= Begun farmer's movement =

The Begun farmer's movement (in Hindi and Rajasthani:बेगून किसान आंदोलन) was one of the farmer's movements of Rajasthan during British Raj in India. Begun is a village in Chittorgarh district. It was a movement of peasants against high taxes by then Mewar government.

This movement was started from Menal in 1921 where farmers gathered and decided for struggle against government for demand of implementing taxation system fair and reasonable. Vijay Singh Pathik gave leadership of this movement to Ramnarayan Chaudhary.

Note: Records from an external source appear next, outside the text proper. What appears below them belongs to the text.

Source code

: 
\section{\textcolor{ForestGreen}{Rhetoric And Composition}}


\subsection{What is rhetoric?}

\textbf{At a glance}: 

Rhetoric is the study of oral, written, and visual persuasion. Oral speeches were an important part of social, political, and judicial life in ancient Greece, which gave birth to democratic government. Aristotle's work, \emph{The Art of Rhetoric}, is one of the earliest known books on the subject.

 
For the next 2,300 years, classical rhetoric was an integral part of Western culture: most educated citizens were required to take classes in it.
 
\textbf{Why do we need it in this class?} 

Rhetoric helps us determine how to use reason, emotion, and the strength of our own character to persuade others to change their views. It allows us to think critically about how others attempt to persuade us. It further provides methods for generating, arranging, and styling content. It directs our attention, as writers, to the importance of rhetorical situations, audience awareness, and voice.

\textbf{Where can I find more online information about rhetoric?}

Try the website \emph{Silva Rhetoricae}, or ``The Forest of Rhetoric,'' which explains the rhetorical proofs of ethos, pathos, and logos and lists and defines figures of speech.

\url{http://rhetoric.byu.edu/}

The farmers decided not to pay Lags and Begars (Taxes and labour work) as well as to boycott courts and government offices. In reaction the government launched an operation of crushing the movement. After two years an agreement was made between Rajasthan Sewa Sangh (a farmer's union) and Rawat Sawai anup singh ji but it was opposed by government naming it a "Bolshevik agreement" and the government appointed a government employee in the place of Thikanedar under its 'Munsarmat policy'. Government sent the Trench commission for the inquiry of demands of the Bengun movement. Mr. Trench, head of the commission justified almost all taxes except small taxes. Later on 13 July 1923, Mr. Trench opened fire after lathicharge on a non-violent assembly of farmers. Two farmers, Rupaji and Kripaji, were killed. They are remembered as martyrs of Begun in the history of Rajasthan.

Later leadership of this movement was handed over to Vijay Singh Pathik. As a result of movement the endowment system of taxes was adopted in place of dictatorship-like system. Taxes rates were made fixed and many taxes were taken back by the government. Begar Pratha (bonded labour system) was abolished.